La Unión Europea ha dado luz verde a una reforma clave en la coordinación de los sistemas de Seguridad Social que cambia las reglas de acceso a las prestaciones sociales.
A partir de ahora, los Estados miembros podrán restringir algunas ayudas a ciudadanos que no estén trabajando en su territorio, especialmente en el caso de personas que se desplazan dentro de la Unión Europea.
Con este enfoque, la nueva normativa busca responder a la falta de criterios claros para determinar quién tiene derecho a recibir prestaciones en un contexto de alta movilidad laboral.
El acuerdo, aprobado en el Parlamento Europeo, forma parte de una reforma más amplia que pretende adaptar el sistema a una realidad en la que trabajar en distintos países ya es habitual.

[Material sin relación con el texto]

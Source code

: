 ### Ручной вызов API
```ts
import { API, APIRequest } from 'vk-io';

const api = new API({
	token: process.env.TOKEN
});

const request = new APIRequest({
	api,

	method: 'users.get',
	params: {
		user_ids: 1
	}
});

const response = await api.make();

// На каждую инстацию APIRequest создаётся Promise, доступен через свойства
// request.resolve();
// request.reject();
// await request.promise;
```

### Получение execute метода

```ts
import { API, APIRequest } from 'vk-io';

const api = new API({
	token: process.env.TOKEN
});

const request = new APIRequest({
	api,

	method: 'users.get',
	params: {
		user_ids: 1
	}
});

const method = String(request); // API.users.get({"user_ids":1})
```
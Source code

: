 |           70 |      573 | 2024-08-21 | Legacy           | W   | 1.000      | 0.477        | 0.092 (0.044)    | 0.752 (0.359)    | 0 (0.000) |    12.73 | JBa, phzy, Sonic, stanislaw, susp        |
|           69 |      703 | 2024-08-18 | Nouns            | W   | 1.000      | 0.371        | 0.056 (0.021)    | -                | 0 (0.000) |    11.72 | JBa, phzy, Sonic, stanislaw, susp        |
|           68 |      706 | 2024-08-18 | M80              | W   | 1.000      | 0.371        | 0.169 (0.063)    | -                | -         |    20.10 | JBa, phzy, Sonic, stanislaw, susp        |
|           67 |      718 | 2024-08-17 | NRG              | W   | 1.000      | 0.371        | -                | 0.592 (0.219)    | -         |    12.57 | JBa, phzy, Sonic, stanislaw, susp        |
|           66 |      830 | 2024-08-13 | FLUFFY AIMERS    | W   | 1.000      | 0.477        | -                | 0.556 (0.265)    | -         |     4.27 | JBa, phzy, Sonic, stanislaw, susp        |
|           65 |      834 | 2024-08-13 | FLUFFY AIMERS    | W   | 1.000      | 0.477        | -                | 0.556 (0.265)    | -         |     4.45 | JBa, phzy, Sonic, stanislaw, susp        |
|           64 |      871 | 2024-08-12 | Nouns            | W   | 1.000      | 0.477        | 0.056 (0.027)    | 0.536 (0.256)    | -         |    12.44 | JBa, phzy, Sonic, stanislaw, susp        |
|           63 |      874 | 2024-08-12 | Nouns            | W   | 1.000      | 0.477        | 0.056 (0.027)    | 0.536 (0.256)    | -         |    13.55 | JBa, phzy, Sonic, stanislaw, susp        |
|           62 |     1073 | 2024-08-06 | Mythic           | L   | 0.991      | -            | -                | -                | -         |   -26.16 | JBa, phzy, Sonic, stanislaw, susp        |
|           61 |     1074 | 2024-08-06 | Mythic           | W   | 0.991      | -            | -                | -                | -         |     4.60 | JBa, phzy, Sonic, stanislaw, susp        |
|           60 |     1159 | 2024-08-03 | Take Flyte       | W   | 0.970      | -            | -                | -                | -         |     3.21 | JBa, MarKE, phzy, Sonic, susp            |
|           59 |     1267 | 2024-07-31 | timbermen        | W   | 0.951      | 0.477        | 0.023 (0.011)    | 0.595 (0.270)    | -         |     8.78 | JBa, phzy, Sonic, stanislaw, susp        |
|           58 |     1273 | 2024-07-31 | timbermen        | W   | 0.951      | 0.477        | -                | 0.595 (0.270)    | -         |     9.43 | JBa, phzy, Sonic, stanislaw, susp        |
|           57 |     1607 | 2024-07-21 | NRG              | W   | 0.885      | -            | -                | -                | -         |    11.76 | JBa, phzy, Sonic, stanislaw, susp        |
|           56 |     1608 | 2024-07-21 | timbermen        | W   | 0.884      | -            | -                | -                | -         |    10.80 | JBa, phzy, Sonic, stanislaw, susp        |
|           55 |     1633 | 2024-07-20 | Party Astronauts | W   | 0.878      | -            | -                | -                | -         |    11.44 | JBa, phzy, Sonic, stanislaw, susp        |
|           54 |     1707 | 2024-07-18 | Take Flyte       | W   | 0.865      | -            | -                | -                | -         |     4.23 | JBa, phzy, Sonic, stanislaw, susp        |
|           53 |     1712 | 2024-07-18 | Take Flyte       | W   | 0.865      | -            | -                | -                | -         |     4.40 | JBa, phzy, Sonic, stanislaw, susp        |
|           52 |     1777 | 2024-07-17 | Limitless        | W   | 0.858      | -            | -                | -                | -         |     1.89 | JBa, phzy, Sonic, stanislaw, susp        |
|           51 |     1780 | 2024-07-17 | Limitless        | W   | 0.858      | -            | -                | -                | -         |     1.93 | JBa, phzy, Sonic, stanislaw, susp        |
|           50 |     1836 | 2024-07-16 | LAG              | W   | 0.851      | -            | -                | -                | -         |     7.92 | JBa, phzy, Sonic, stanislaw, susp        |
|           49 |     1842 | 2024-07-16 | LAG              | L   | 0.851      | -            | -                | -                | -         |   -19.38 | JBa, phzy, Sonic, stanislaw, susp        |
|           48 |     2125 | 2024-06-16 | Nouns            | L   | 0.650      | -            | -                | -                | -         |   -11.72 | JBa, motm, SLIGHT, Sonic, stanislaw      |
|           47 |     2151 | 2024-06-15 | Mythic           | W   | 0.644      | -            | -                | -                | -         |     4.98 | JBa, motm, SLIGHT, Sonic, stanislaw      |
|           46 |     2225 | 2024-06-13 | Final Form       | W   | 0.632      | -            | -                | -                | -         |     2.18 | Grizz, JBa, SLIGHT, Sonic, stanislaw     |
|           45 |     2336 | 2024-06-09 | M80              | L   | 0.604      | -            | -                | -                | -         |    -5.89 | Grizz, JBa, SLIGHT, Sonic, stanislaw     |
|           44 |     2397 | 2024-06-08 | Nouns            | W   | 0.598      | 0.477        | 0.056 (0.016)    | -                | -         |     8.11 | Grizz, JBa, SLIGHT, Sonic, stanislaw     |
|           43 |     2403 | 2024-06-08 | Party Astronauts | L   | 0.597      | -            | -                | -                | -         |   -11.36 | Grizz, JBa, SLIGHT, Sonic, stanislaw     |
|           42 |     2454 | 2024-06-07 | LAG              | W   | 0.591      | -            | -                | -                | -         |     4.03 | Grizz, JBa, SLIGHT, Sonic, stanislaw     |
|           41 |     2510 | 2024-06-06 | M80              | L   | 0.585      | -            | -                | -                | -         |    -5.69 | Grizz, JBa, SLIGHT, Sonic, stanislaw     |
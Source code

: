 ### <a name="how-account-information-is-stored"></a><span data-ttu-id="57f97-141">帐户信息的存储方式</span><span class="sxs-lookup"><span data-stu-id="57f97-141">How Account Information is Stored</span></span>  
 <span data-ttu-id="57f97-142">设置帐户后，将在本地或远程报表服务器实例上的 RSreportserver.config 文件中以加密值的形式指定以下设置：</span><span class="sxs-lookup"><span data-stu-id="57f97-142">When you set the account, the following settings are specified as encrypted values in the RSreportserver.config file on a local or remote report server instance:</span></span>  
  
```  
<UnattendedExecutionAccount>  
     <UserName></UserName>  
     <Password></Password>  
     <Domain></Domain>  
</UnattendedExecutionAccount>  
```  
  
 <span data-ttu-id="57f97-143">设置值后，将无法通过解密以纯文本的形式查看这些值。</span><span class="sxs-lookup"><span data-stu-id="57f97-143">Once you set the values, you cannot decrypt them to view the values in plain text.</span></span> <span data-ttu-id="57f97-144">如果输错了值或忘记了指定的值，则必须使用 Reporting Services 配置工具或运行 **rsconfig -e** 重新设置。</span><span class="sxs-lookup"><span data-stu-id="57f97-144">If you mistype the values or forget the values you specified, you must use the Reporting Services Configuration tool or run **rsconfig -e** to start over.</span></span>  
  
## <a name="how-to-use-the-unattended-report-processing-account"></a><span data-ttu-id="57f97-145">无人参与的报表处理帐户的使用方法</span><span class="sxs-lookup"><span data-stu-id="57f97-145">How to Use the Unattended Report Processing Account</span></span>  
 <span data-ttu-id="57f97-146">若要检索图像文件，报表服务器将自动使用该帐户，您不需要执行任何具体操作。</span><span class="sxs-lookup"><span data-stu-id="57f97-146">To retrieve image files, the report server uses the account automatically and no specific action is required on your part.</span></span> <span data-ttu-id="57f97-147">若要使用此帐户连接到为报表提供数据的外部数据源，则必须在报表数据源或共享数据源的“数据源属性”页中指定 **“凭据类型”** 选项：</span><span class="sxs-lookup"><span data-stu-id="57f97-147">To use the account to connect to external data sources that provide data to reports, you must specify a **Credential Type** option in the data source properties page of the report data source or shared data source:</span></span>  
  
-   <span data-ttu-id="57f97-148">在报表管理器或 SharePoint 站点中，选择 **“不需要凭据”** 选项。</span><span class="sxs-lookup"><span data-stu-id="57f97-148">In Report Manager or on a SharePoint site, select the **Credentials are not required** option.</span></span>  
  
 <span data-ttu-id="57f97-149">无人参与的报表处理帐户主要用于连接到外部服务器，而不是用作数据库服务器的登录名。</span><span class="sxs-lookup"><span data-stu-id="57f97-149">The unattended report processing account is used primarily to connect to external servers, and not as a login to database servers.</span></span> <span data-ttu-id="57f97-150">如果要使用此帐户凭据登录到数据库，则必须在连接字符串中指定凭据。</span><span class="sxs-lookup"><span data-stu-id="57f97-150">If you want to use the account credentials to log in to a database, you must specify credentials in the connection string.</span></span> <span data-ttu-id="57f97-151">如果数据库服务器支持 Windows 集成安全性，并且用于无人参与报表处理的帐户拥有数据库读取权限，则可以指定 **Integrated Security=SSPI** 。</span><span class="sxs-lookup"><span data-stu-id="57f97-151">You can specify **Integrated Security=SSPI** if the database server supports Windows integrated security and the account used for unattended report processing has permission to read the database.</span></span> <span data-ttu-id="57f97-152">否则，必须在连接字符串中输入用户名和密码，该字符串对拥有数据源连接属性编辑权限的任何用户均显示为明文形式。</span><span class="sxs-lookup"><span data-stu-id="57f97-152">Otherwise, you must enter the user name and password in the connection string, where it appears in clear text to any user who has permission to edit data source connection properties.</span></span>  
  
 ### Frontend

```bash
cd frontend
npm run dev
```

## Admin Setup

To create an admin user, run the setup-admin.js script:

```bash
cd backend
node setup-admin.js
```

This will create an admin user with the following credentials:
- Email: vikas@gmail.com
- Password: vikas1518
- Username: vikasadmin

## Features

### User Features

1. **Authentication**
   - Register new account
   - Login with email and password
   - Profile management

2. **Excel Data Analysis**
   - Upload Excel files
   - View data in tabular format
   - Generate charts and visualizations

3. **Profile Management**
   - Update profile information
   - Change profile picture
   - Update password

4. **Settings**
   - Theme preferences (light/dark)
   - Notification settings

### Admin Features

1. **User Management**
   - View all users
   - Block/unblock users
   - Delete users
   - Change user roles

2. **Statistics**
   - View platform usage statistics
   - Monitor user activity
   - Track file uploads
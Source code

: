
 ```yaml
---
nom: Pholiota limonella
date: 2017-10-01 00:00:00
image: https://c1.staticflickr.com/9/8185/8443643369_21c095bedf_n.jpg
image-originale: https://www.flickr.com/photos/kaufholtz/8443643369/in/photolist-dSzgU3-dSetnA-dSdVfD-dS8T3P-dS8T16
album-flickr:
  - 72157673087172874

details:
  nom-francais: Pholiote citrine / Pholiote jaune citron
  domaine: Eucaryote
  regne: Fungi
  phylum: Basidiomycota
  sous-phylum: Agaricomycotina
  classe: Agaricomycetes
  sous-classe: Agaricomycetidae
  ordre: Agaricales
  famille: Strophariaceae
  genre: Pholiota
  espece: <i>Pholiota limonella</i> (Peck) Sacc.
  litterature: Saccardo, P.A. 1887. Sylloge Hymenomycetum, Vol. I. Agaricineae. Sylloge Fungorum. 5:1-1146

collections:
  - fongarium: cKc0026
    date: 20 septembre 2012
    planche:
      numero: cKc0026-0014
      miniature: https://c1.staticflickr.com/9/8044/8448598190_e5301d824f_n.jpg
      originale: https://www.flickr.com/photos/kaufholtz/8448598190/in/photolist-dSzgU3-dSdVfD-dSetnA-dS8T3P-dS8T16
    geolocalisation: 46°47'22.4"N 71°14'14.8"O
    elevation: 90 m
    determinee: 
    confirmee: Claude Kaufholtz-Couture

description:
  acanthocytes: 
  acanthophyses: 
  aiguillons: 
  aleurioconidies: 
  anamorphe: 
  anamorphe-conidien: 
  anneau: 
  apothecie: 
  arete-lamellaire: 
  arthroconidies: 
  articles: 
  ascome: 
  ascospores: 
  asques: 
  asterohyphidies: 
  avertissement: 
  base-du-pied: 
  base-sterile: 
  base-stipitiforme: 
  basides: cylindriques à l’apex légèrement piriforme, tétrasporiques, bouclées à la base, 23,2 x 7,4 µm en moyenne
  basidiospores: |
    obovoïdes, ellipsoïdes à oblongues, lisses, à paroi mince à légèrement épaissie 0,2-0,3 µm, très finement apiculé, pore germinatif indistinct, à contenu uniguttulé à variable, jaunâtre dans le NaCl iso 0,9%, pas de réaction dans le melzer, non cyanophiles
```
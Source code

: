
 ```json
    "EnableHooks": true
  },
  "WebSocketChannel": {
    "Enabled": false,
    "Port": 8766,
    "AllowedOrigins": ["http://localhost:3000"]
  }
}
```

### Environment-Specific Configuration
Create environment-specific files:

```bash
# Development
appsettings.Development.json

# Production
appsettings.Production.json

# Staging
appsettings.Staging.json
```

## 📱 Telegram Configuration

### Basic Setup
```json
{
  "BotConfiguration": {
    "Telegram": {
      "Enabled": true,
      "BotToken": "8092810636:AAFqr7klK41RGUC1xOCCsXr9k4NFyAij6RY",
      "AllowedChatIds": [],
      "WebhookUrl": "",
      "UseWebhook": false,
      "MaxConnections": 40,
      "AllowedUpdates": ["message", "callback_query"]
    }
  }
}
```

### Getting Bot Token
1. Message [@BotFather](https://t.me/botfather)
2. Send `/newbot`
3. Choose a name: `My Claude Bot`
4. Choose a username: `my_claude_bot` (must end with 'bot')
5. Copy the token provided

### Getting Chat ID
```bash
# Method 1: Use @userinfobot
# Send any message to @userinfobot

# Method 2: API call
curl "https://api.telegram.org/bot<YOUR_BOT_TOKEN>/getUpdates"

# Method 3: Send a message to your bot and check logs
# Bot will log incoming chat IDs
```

Según la Comisión Europea, el objetivo es "reforzar la seguridad jurídica y dar mayor claridad a los Estados miembros".
Uno de los puntos centrales es la definición más precisa de los casos en los que se pueden limitar las ayudas.
En concreto, los países podrán hacerlo cuando el ciudadano no tenga actividad laboral en ese país o cuando no exista una vinculación suficiente con su sistema de Seguridad Social.
Esta aclaración sigue la línea marcada por la jurisprudencia y busca evitar interpretaciones contradictorias entre países.
Y es que hasta ahora, la ausencia de normas claras había generado conflictos entre administraciones nacionales, especialmente sobre qué Estado debía asumir el coste de determinadas prestaciones.
Con este paso, se evitarán los limbos legales y los conflictos entre Estados, un aspecto clave para conseguir mejorar la gestión en un mercado laboral cada vez más integrado.
Asimismo, la reforma también introduce cambios en otras áreas, como el sistema de cobro del desempleo y la posibilidad de percibirlo durante más tiempo en otro país.
Unas medidas que reflejan que la movilidad laboral dentro de la UE ya no es una excepción, sino una práctica común tanto para jóvenes como para trabajadores con experiencia.
No obstante, desde el punto de vista económico, el objetivo es reforzar la sostenibilidad de los sistemas de protección social.
Y es que tal y como recoge la norma, con ello se busca evitar abusos y garantizar un sistema más justo, asegurando que las ayudas se asignen en función de la contribución y la situación real de cada persona.